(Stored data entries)
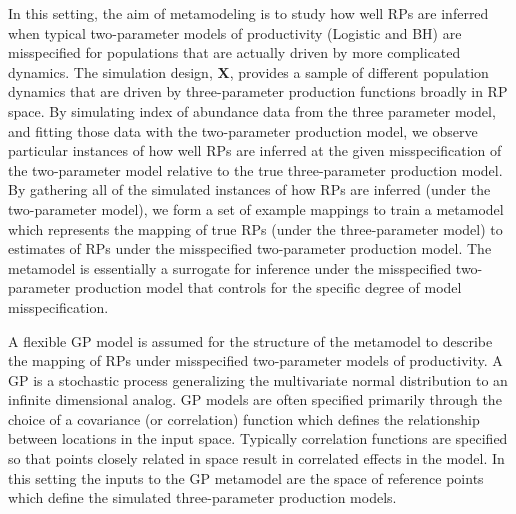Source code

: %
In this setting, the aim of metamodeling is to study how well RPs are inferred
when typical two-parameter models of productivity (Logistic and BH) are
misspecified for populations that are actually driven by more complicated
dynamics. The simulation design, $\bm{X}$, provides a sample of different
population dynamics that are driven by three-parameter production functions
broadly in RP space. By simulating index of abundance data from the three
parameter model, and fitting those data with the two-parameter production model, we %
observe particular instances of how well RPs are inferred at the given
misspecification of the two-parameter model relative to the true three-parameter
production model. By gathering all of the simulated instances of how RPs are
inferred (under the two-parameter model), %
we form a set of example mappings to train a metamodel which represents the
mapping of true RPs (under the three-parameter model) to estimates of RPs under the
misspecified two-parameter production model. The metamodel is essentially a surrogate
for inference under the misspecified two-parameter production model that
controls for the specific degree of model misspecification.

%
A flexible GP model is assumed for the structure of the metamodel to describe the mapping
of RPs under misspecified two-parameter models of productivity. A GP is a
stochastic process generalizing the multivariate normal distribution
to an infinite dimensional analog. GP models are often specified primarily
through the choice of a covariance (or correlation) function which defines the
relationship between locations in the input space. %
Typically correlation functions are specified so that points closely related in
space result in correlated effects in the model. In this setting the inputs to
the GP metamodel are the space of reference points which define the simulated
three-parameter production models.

--

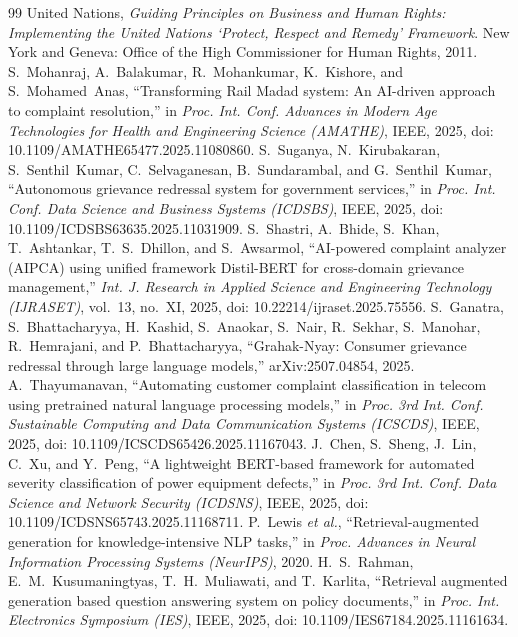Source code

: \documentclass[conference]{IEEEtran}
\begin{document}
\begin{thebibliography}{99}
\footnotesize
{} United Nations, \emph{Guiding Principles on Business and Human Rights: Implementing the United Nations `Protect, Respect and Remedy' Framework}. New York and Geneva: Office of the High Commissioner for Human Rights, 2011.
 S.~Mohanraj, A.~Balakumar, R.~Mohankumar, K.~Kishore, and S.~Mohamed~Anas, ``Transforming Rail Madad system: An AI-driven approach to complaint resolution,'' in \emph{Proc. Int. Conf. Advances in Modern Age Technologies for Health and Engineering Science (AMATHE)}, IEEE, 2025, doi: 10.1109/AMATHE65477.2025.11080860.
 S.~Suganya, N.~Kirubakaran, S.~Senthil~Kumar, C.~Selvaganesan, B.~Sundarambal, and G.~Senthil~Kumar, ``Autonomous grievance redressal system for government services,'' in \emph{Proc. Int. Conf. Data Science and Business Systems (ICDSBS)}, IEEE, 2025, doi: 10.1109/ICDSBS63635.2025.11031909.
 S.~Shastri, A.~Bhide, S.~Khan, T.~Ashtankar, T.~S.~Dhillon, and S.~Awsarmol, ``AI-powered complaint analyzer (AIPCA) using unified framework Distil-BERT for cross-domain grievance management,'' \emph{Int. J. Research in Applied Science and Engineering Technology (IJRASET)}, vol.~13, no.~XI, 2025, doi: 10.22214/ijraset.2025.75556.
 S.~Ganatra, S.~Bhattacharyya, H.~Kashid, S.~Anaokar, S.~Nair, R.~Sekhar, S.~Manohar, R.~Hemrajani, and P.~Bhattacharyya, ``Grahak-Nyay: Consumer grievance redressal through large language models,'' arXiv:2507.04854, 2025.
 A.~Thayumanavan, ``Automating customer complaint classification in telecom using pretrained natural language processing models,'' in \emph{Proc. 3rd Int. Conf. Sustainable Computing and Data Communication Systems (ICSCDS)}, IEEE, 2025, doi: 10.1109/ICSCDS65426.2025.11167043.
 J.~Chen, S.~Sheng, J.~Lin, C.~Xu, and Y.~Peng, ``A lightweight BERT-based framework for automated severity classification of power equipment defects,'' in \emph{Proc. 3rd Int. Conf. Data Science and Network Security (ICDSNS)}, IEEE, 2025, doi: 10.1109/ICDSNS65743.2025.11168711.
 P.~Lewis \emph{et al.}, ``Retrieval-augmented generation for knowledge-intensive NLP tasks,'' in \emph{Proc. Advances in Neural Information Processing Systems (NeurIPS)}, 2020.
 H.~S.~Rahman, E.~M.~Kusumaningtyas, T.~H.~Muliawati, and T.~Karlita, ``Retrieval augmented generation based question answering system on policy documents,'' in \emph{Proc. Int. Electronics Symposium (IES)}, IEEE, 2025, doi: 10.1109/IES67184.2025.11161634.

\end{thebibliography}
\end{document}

What you should do: What are the lines above that hold the string "correlation"? Copy them.

Solution for this exercise:
through the choice of a covariance (or correlation) function which defines the
Typically correlation functions are specified so that points closely related in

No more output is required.